_Task item_
Search the records below for the string "data" and copy each line where it turns up.

Plain-text document sources:
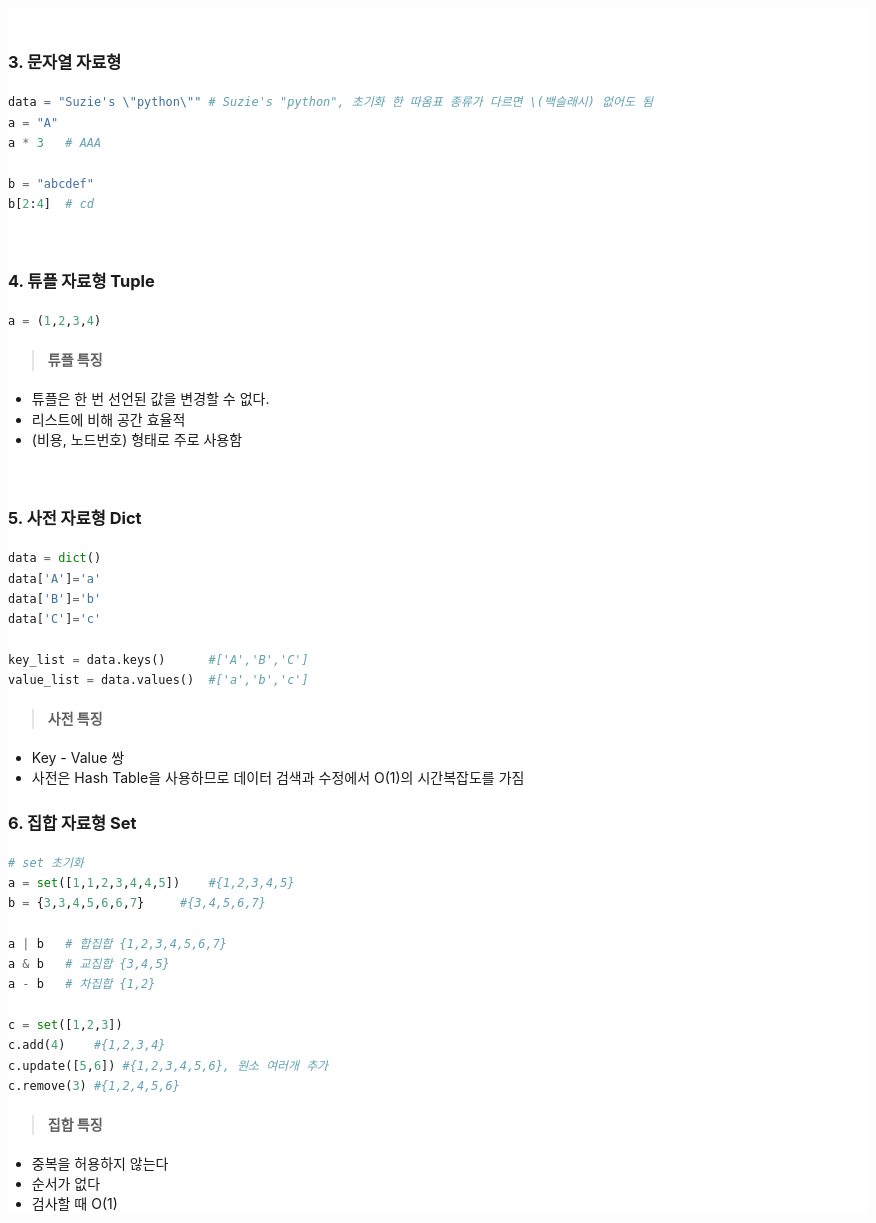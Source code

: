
 ```python
```
<br>

### 3. 문자열 자료형

```python
data = "Suzie's \"python\""	# Suzie's "python", 초기화 한 따옴표 종류가 다르면 \(백슬래시) 없어도 됨
a = "A"
a * 3	# AAA

b = "abcdef"
b[2:4]	# cd
```

<br>

### 4. 튜플 자료형 Tuple
```python
a = (1,2,3,4)
```
> #### 튜플 특징
  - 튜플은 한 번 선언된 값을 변경할 수 없다.
  - 리스트에 비해 공간 효율적
  - (비용, 노드번호) 형태로 주로 사용함

<br>

### 5. 사전 자료형 Dict
```python
data = dict()
data['A']='a'
data['B']='b'
data['C']='c'

key_list = data.keys()		#['A','B','C']
value_list = data.values()	#['a','b','c']

```
> #### 사전 특징
  - Key - Value 쌍
  - 사전은 Hash Table을 사용하므로 데이터 검색과 수정에서 O(1)의 시간복잡도를 가짐

### 6. 집합 자료형 Set
```python
# set 초기화
a = set([1,1,2,3,4,4,5])	#{1,2,3,4,5}
b = {3,3,4,5,6,6,7}		#{3,4,5,6,7}

a | b	# 합집합 {1,2,3,4,5,6,7}
a & b	# 교집합 {3,4,5}
a - b	# 차집합 {1,2}

c = set([1,2,3])
c.add(4)	#{1,2,3,4}
c.update([5,6])	#{1,2,3,4,5,6}, 원소 여러개 추가
c.remove(3)	#{1,2,4,5,6}

```
> #### 집합 특징
- 중복을 허용하지 않는다
- 순서가 없다
- 검사할 때 O(1)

_Reply_
data = "Suzie's \"python\""	# Suzie's "python", 초기화 한 따옴표 종류가 다르면 \(백슬래시) 없어도 됨
data = dict()
data['A']='a'
data['B']='b'
data['C']='c'
key_list = data.keys()		#['A','B','C']
value_list = data.values()	#['a','b','c']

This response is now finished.